Liu clarified that although it is still not clear whether Good Cycle was attacked or lost funds by accident, “they are the victim in this incident, in the sense that they paid the huge transaction fee.”
According to an announcement from Good Cycle shared by PeckShield, the platform described suffering a hack, subsequently halting withdrawals and doing a “security upgrade.” According to a South Korean media report, Good Cycle revealed that “the hacker attacked the good cycle several times and made 3 fake IDs to prevent deposits and withdrawals.”
The exchange has limited presence on social media and seems to list no contact details on its website. According to videos uploaded by a YouTube user who identifies himself as “the leader” of South Korean crypto firm Karatbars (which has been flagged as a potential pyramid scheme), Good Cycle is an “exchange-based” business that attracts customers to join on a membership basis.
What happened to Good Cycle?
Despite the recent findings and an announcement from Good Cycle, the extremely overpriced transactions remain a mystery, says Liu, “We actually cannot be sure what’s happened exactly. What we do know is that Good Cycle paid the huge transaction fee, either because somebody attacked them, or some error on their part.”
Good Cycle has seemingly confirmed that it was attacked, since on June 17, the exchange sent two transactions to Ethermine and SparkPool with a message that says: “I am the sender.” Notably, it happened after PeckShield ousted Good Cycle as the potential victim. Experts are scratching their heads over why the funds couldn’t have been moved earlier. Manuskin told Cointelegraph:
This is the missing link in the ransomware theory. If the service still had custody of the key, they could have contacted the miners earlier, as well as move the funds out as they did.
It appears that Good Cycle has missed both deadlines set by Ethermine and Sparkpool. “Now the funds have already been distributed by the mining pools, so they will not be returned to the account,” Manuskin asserted. Indeed, on June 15, four days after the mysterious transactions took place, Etheremine pool announced the decision to distribute the fee to its miners, explaining that no one had approached them claiming to be the owner. SparkPool was scheduled to do the same on June 16. Cointelegraph reached out to both pools to confirm that they had distributed the fees before they were approached by Good Cycle, but received no reply as of press time.
If it was a bug, it means that the victim only noticed the discrepancy four days after losing millions of dollars, Manuskin added. Consequently, if Good Cycle was attacked by hackers, it seems like they were able to regain control of their server only recently according to Manushkin: “Both cases suggest complete disregard for funds, and basic operational security, thus either [theory] is still possible.”

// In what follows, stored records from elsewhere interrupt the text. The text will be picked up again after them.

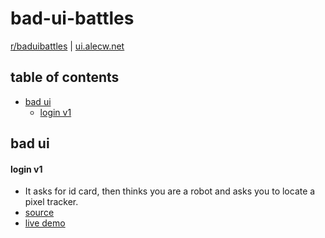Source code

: # bad-ui-battles

<a href="https://reddit.com/r/baduibattles" target="_blank">r/baduibattles</a> | <a href="https://ui.alecw.net" target="_blank">ui.alecw.net</a>

## table of contents

- <a href="#bad-ui">bad ui</a>
  - <a href="#login-v1">login v1</a>

## bad ui

#### login v1

- It asks for id card, then thinks you are a robot and asks you to locate a pixel tracker.
- [source](https://github.com/mr-winson/bad-ui-battles/tree/master/login-v1)
- [live demo](https://ui.alecw.net/login-v1)
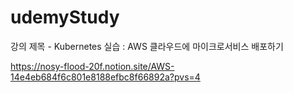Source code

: # udemyStudy

강의 제목 - Kubernetes 실습 : AWS 클라우드에 마이크로서비스 배포하기

https://nosy-flood-20f.notion.site/AWS-14e4eb684f6c801e8188efbc8f66892a?pvs=4
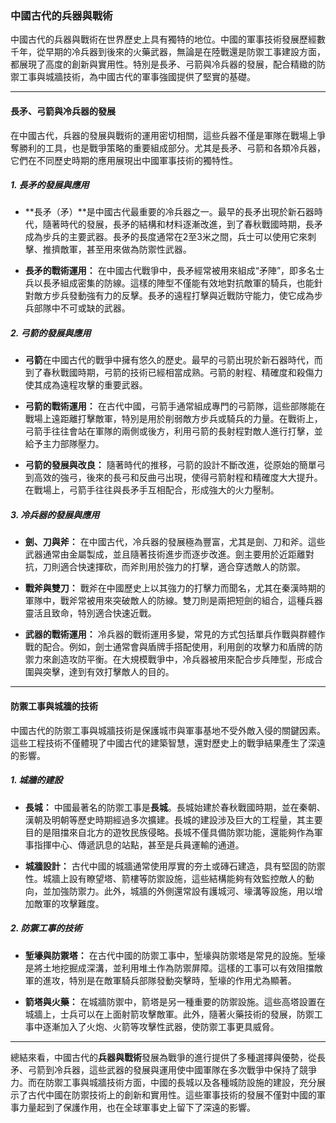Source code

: ### **中國古代的兵器與戰術**

中國古代的兵器與戰術在世界歷史上具有獨特的地位。中國的軍事技術發展歷經數千年，從早期的冷兵器到後來的火藥武器，無論是在陸戰還是防禦工事建設方面，都展現了高度的創新與實用性。特別是長矛、弓箭與冷兵器的發展，配合精緻的防禦工事與城牆技術，為中國古代的軍事強國提供了堅實的基礎。

---

#### **長矛、弓箭與冷兵器的發展**

在中國古代，兵器的發展與戰術的運用密切相關，這些兵器不僅是軍隊在戰場上爭奪勝利的工具，也是戰爭策略的重要組成部分。尤其是長矛、弓箭和各類冷兵器，它們在不同歷史時期的應用展現出中國軍事技術的獨特性。

##### 1. **長矛的發展與應用**

- **長矛（矛）**是中國古代最重要的冷兵器之一。最早的長矛出現於新石器時代，隨著時代的發展，長矛的結構和材料逐漸改進，到了春秋戰國時期，長矛成為步兵的主要武器。長矛的長度通常在2至3米之間，兵士可以使用它來刺擊、推擠敵軍，甚至用來做為防禦性武器。

- **長矛的戰術運用：** 在中國古代戰爭中，長矛經常被用來組成“矛陣”，即多名士兵以長矛組成密集的防線。這樣的陣型不僅能有效地對抗敵軍的騎兵，也能針對敵方步兵發動強有力的反擊。長矛的遠程打擊與近戰防守能力，使它成為步兵部隊中不可或缺的武器。

##### 2. **弓箭的發展與應用**

- **弓箭**在中國古代的戰爭中擁有悠久的歷史。最早的弓箭出現於新石器時代，而到了春秋戰國時期，弓箭的技術已經相當成熟。弓箭的射程、精確度和殺傷力使其成為遠程攻擊的重要武器。

- **弓箭的戰術運用：** 在古代中國，弓箭手通常組成專門的弓箭隊，這些部隊能在戰場上遠距離打擊敵軍，特別是用於削弱敵方步兵或騎兵的力量。在戰術上，弓箭手往往會站在軍隊的兩側或後方，利用弓箭的長射程對敵人進行打擊，並給予主力部隊壓力。

- **弓箭的發展與改良：** 隨著時代的推移，弓箭的設計不斷改進，從原始的簡單弓到高效的強弓，後來的長弓和反曲弓出現，使得弓箭射程和精確度大大提升。在戰場上，弓箭手往往與長矛手互相配合，形成強大的火力壓制。

##### 3. **冷兵器的發展與應用**

- **劍、刀與斧：** 在中國古代，冷兵器的發展極為豐富，尤其是劍、刀和斧。這些武器通常由金屬製成，並且隨著技術進步而逐步改進。劍主要用於近距離對抗，刀則適合快速揮砍，而斧則用於強力的打擊，適合穿透敵人的防禦。

- **戰斧與雙刀：** 戰斧在中國歷史上以其強力的打擊力而聞名，尤其在秦漢時期的軍隊中，戰斧常被用來突破敵人的防線。雙刀則是兩把短劍的組合，這種兵器靈活且致命，特別適合快速近戰。

- **武器的戰術運用：** 冷兵器的戰術運用多變，常見的方式包括單兵作戰與群體作戰的配合。例如，劍士通常會與盾牌手搭配使用，利用劍的攻擊力和盾牌的防禦力來創造攻防平衡。在大規模戰爭中，冷兵器被用來配合步兵陣型，形成合圍與突擊，達到有效打擊敵人的目的。

---

#### **防禦工事與城牆的技術**

中國古代的防禦工事與城牆技術是保護城市與軍事基地不受外敵入侵的關鍵因素。這些工程技術不僅體現了中國古代的建築智慧，還對歷史上的戰爭結果產生了深遠的影響。

##### 1. **城牆的建設**

- **長城：** 中國最著名的防禦工事是**長城**。長城始建於春秋戰國時期，並在秦朝、漢朝及明朝等歷史時期經過多次擴建。長城的建設涉及巨大的工程量，其主要目的是阻擋來自北方的遊牧民族侵略。長城不僅具備防禦功能，還能夠作為軍事指揮中心、傳遞訊息的站點，甚至是兵員運輸的通道。

- **城牆設計：** 古代中國的城牆通常使用厚實的夯土或磚石建造，具有堅固的防禦性。城牆上設有瞭望塔、箭樓等防禦設施，這些結構能夠有效監控敵人的動向，並加強防禦力。此外，城牆的外側還常設有護城河、壕溝等設施，用以增加敵軍的攻擊難度。

##### 2. **防禦工事的技術**

- **堑壕與防禦塔：** 在古代中國的防禦工事中，堑壕與防禦塔是常見的設施。堑壕是將土地挖掘成深溝，並利用堆土作為防禦屏障。這樣的工事可以有效阻擋敵軍的進攻，特別是在敵軍騎兵部隊發動突擊時，堑壕的作用尤為顯著。

- **箭塔與火藥：** 在城牆防禦中，箭塔是另一種重要的防禦設施。這些高塔設置在城牆上，士兵可以在上面射箭攻擊敵軍。此外，隨著火藥技術的發展，防禦工事中逐漸加入了火炮、火箭等攻擊性武器，使防禦工事更具威脅。

---

總結來看，中國古代的**兵器與戰術**發展為戰爭的進行提供了多種選擇與優勢，從長矛、弓箭到冷兵器，這些武器的發展與運用使中國軍隊在多次戰爭中保持了競爭力。而在防禦工事與城牆技術方面，中國的長城以及各種城防設施的建設，充分展示了古代中國在防禦技術上的創新和實用性。這些軍事技術的發展不僅對中國的軍事力量起到了保護作用，也在全球軍事史上留下了深遠的影響。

Nonetheless, it seems that Good Cycle is back to whatever it was doing before losing millions of dollars. Around the same time the South Korean exchange approached the mining pools with the “I’m the sender” message, it moved the remaining funds — around 18,000 ETH, or more than $4 million — to a new address, which is now performing the same actions as the previous one albeit the abnormally priced transactions.